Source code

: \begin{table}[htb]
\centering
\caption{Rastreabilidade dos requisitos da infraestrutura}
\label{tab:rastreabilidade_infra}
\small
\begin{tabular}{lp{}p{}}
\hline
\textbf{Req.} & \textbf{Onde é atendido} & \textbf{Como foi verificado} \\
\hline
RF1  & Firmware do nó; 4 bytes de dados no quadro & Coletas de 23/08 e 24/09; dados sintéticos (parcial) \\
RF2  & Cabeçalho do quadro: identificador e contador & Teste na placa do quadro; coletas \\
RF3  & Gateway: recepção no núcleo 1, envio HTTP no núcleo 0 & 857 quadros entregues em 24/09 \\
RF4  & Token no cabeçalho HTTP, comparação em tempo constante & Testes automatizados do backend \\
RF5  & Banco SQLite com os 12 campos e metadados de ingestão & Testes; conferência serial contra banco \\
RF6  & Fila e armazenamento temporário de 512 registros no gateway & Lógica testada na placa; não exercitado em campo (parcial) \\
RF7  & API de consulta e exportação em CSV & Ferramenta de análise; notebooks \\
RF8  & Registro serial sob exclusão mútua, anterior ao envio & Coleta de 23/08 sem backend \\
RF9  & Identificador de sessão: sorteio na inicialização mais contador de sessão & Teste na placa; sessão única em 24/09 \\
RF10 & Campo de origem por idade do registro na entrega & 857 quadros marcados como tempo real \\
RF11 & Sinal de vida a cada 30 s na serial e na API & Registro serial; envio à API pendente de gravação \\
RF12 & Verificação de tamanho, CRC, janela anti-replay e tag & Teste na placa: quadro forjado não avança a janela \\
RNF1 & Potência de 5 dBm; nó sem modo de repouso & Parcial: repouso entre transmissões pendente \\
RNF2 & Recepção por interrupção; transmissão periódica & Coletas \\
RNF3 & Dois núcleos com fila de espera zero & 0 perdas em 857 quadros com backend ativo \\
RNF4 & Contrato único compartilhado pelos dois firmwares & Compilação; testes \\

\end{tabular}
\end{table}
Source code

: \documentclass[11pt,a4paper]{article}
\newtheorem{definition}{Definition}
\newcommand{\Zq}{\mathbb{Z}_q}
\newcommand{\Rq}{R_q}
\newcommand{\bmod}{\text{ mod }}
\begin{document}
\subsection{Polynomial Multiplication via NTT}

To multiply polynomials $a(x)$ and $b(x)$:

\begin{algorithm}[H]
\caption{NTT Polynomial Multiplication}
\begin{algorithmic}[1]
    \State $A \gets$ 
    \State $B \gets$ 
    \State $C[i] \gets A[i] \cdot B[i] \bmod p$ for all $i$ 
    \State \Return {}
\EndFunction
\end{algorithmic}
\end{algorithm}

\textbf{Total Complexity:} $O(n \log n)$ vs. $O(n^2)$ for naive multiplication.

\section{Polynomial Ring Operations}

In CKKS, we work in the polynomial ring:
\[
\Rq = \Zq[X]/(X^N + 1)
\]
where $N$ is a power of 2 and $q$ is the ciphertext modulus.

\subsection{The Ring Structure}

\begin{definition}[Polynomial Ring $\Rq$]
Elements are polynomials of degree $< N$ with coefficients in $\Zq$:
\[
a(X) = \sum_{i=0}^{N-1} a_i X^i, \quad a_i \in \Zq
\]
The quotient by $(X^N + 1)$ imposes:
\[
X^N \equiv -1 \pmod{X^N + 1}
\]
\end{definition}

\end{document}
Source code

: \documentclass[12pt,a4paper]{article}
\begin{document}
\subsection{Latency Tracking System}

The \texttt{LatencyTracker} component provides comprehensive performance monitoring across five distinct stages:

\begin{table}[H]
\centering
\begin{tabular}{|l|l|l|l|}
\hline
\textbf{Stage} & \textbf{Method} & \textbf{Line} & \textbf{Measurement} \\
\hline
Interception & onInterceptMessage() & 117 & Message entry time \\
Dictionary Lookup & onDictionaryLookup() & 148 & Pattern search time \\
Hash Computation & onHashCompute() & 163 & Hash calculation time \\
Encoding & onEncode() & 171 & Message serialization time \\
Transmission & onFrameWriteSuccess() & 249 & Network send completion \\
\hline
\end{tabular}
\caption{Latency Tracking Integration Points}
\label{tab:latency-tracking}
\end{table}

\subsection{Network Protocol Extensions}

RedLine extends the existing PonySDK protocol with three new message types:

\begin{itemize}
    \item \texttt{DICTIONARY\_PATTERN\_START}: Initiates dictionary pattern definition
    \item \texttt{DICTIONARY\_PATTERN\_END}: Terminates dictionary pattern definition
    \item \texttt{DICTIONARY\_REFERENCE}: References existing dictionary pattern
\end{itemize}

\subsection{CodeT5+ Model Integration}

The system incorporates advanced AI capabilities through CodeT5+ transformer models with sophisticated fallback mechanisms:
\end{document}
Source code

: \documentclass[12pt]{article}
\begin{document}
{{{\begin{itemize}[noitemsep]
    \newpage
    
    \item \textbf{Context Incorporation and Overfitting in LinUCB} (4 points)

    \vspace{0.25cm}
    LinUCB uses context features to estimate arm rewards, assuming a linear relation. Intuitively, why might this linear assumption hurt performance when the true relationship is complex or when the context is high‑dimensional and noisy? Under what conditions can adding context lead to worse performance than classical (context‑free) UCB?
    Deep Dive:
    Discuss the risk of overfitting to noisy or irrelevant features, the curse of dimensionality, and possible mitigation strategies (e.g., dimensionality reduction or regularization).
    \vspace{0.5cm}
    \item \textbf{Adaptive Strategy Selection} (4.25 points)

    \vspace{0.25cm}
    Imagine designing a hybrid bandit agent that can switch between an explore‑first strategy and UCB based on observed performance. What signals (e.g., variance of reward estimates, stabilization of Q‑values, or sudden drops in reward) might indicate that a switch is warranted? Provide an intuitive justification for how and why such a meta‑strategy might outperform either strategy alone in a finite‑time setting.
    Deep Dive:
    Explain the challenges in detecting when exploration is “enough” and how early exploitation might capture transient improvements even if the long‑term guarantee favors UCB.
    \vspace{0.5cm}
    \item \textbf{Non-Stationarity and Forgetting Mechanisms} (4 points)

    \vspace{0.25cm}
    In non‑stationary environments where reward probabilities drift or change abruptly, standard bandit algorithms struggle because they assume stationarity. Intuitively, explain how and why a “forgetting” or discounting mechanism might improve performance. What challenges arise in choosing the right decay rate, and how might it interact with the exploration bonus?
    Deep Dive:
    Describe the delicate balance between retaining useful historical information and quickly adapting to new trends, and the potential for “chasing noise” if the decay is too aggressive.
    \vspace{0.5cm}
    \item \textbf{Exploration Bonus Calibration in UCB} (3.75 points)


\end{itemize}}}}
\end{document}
◇ ◇ ◇
= Task prompt =
Copy out, from the data above, every line holding the word "existing".

= Answer box =
RedLine extends the existing PonySDK protocol with three new message types:
    \item \texttt{DICTIONARY\_REFERENCE}: References existing dictionary pattern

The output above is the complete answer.